I wouldn't really call bomberman fish unless we are going with the broad definition "fish is anything that isn't an artifact deck or oath and plays creatures that aren't goblins" by this standard virtually anything can be called fish and we end up with such a broad class of decks that any statement at all can be made about them and it will almost certainly be true by necesity. Since we've included everything except drains, workshops, rituals and bazaars....well...actually we do include drains but only if accompanied by non-artifact creatures other than goblin welder as they are in bomberman....any statement about such a deck is true. I could say "goblin charbelcher is the most important card in fish" and it could be true because my build of fish plays tinker, 3 mana severance and 2 belchers. it also plays dark confidant and some trinket mages and some other creatures though so it's clearly fish....even though it's main plan is to win with belcher in the mid-late game.

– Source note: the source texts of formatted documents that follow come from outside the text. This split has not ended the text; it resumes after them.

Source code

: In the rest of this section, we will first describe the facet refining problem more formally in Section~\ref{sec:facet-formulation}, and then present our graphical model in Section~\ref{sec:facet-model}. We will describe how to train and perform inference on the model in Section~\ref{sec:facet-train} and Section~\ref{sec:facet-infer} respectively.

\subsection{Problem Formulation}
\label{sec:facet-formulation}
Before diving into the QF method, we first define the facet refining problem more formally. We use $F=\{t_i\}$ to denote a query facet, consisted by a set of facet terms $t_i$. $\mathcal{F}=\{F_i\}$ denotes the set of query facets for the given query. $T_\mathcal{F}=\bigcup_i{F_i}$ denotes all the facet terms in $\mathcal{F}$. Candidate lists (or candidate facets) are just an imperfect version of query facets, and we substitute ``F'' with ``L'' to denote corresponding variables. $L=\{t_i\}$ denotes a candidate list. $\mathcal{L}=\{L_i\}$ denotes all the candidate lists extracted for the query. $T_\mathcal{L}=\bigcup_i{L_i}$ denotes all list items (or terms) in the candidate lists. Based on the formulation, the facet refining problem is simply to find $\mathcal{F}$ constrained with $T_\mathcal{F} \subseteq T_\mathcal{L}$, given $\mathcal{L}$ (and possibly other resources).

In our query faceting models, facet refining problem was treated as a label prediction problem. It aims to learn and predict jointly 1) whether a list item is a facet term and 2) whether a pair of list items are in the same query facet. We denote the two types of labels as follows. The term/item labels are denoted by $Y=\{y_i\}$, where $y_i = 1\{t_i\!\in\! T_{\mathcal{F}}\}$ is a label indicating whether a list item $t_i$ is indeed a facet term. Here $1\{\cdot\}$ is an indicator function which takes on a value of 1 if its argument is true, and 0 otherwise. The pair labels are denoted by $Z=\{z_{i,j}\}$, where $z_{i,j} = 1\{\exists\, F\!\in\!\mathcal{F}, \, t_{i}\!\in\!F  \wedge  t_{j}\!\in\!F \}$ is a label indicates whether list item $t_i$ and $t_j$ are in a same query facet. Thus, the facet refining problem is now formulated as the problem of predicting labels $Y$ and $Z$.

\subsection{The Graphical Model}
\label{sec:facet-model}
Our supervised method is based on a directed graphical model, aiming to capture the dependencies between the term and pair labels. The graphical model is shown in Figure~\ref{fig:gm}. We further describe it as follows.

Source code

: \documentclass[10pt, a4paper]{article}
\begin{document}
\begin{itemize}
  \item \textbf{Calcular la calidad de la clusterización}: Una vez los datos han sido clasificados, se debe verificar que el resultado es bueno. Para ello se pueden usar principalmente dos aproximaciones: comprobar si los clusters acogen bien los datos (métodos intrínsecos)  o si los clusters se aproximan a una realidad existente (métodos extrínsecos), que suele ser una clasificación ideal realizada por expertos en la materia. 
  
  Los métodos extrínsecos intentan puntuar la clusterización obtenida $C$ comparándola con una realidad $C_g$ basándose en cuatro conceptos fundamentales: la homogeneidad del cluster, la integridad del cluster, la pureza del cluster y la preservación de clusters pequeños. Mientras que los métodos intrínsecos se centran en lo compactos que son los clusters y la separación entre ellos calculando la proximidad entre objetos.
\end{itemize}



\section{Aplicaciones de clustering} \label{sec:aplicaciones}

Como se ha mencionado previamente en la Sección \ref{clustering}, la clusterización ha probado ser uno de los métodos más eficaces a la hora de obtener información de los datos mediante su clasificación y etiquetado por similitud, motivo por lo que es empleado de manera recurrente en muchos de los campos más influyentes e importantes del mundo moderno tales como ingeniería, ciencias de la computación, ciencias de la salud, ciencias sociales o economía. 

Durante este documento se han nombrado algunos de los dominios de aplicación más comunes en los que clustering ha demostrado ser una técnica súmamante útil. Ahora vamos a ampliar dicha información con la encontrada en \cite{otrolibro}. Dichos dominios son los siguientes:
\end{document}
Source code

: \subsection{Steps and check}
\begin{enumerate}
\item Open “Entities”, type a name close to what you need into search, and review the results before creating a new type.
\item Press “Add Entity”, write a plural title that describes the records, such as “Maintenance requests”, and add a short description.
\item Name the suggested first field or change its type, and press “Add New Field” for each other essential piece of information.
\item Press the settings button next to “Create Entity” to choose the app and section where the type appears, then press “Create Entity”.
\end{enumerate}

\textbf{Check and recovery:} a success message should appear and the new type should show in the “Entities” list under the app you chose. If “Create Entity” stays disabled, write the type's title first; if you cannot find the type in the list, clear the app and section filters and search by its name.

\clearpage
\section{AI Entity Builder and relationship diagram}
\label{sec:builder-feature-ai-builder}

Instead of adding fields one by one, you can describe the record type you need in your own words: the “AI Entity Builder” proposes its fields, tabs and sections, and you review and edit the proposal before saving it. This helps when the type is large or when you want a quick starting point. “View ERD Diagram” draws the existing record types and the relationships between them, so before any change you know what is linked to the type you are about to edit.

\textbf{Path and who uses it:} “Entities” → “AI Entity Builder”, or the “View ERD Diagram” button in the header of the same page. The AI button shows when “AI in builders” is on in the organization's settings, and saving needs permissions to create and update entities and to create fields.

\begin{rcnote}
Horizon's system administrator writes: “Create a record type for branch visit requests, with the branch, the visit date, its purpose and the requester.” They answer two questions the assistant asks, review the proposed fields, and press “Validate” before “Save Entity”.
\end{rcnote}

With the SS the line is more blurred but I think it's clear that the SS does not stem from the traditional bloodlines of fish and does not really attempt the same things as most fish builds (it's full powered, it creatures are largely concerned with it's own cards rather than it's opponents). While it wins the game in a very fishy way, small creatures beating for the win, the creatures in the SS serve more to further the tactical goal of the deck (drawing cards and setting up and erayo lock) than to disrupt the strategy of the opponent. Where the line becomes blurred is that the SS has the same goal as fish "contain the opponent til I can win the game" but it goes about it in a decidedly less interactive way than a traditional fish build. look at your description of the SS. you say that it "uses moxen to flip erayo/power out early confidants" this is definately not a fishy strategy.
calling ss a fish variant is like calling gifts a control slaver variant. Calling bomberman a fish variant is like calling gifts a tendrils variant and lumping it in with long. to be quite honest most builds of bomberman have more in common with hightide than they do with fish.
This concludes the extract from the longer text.